• **Instructions to follow**:
Lines holding the string "should": copy each one from the listing below.

──────────

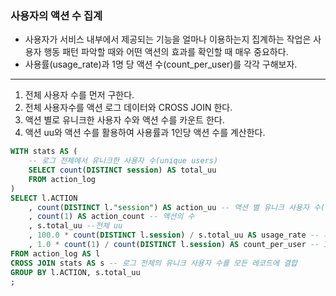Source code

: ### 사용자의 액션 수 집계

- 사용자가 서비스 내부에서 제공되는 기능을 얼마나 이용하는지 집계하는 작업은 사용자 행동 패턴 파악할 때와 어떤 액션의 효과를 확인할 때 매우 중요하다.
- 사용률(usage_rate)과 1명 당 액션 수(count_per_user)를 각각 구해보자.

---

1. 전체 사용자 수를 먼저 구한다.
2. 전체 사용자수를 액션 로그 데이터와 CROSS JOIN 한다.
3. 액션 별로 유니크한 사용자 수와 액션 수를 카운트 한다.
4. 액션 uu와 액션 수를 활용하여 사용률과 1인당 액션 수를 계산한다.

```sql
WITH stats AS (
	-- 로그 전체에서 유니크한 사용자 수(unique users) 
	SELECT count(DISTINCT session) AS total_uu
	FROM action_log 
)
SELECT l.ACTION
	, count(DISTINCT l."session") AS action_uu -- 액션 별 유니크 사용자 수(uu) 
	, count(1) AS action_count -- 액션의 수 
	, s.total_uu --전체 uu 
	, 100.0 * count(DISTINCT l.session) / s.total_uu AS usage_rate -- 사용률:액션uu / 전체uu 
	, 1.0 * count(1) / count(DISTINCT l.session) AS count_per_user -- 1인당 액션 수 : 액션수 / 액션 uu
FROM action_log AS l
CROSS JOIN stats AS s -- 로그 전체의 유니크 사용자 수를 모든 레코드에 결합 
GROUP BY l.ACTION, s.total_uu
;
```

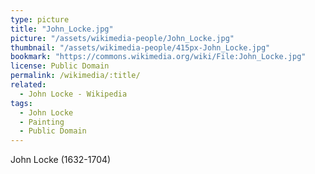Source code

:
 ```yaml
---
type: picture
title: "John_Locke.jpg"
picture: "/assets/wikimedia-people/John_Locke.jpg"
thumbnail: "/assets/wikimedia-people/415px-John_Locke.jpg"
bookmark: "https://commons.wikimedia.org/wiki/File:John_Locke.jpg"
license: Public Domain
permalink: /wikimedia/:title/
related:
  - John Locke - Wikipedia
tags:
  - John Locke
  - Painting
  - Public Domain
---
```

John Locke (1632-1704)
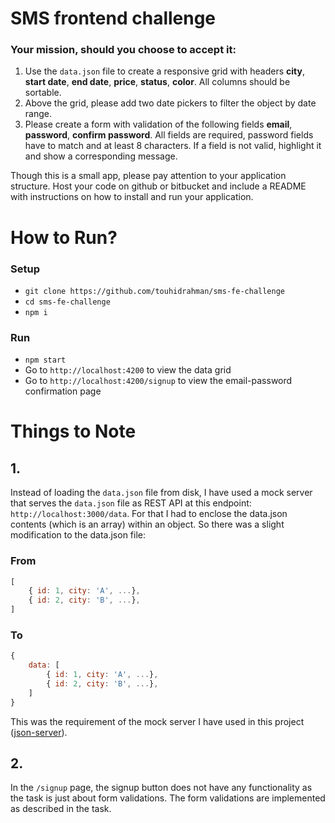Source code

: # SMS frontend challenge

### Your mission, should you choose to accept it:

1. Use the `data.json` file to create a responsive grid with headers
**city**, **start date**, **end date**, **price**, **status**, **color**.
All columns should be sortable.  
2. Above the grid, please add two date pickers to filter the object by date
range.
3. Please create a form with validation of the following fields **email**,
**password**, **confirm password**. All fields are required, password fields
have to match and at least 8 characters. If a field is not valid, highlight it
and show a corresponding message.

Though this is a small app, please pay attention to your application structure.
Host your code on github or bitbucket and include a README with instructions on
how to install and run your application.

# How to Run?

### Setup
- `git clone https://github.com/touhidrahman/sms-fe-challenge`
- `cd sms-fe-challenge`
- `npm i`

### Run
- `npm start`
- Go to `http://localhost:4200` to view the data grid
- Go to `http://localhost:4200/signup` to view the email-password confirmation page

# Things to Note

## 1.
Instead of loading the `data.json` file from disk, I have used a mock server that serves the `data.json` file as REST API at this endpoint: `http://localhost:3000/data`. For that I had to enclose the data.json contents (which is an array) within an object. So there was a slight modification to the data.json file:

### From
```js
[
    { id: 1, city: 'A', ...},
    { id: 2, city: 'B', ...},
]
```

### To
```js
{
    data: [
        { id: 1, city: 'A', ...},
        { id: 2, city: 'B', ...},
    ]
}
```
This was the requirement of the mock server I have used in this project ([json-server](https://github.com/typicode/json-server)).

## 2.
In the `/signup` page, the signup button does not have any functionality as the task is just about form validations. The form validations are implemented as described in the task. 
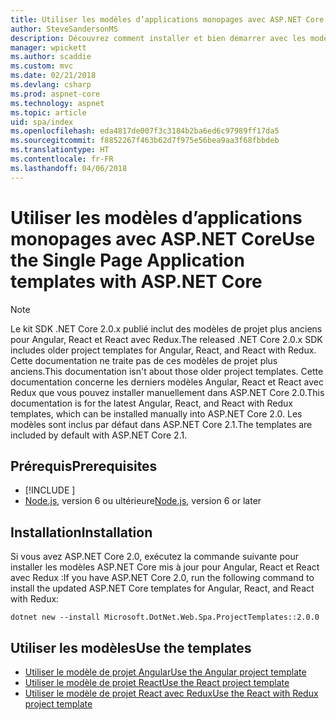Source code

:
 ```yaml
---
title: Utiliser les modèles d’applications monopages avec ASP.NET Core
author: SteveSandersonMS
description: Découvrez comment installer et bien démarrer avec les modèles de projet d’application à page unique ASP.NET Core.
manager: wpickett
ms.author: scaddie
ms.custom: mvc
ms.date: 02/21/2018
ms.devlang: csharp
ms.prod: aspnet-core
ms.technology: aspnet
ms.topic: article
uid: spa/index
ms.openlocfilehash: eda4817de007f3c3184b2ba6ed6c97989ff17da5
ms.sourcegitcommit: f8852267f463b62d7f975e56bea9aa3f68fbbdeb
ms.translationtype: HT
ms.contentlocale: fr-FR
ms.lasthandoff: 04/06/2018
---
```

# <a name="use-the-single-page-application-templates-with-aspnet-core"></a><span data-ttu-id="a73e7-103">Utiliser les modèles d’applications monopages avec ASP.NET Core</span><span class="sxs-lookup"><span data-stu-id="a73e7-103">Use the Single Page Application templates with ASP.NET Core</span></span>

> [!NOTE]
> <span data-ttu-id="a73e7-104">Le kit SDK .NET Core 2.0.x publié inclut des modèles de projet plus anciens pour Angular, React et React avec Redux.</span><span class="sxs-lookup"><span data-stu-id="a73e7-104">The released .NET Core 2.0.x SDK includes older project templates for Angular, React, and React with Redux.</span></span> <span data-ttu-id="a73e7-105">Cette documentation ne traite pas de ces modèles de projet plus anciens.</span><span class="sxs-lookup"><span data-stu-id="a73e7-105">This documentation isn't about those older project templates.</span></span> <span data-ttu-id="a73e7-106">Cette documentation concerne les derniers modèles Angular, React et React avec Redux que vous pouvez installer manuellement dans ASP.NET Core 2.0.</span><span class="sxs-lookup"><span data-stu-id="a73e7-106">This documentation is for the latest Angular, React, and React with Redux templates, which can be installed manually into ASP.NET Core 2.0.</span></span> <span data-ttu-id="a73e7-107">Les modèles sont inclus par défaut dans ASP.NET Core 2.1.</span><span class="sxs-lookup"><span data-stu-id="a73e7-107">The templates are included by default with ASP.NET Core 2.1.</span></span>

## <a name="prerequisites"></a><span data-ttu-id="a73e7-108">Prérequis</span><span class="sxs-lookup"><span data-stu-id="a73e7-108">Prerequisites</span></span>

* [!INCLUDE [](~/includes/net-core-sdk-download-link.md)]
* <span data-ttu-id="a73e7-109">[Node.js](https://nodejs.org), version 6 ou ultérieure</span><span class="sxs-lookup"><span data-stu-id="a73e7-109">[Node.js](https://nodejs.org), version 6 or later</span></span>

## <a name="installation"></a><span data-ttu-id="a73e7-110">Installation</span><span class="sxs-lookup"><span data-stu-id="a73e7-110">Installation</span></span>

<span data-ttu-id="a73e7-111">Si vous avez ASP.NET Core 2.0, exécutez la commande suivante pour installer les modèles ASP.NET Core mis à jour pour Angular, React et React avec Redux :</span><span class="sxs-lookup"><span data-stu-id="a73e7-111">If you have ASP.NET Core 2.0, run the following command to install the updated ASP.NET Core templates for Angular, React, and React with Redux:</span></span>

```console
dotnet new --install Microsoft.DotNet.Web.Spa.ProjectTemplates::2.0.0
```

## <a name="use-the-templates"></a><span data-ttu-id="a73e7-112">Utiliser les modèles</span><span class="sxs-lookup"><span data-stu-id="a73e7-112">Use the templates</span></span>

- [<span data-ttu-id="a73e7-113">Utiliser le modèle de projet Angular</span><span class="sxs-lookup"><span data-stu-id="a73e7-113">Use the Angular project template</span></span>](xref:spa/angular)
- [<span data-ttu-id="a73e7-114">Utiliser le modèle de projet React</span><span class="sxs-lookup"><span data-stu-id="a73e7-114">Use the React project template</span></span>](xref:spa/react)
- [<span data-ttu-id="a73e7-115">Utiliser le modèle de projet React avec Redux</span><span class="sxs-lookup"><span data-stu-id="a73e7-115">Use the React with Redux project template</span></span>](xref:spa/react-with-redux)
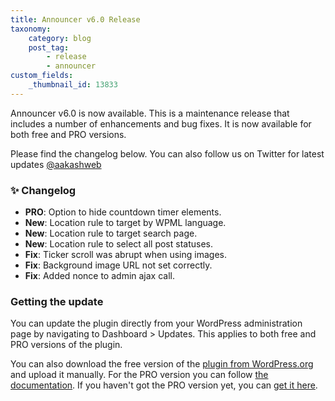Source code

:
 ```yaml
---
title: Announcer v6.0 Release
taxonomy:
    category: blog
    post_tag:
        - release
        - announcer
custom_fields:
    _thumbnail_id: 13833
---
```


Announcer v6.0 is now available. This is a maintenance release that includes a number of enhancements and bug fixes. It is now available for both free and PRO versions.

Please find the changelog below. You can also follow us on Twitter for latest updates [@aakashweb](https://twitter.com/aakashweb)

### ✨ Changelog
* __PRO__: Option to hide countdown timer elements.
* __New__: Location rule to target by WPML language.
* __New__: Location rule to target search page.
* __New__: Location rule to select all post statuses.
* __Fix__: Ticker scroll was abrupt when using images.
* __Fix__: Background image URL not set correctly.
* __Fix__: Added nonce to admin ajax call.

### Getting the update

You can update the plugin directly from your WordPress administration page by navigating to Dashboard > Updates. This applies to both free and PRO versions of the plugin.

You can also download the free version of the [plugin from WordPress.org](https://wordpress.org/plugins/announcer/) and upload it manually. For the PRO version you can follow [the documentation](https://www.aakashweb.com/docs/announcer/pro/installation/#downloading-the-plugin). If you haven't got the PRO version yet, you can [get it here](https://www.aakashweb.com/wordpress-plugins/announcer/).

──────────

• **Output below**:
### Your mission, should you choose to accept it:
All columns should be sortable.  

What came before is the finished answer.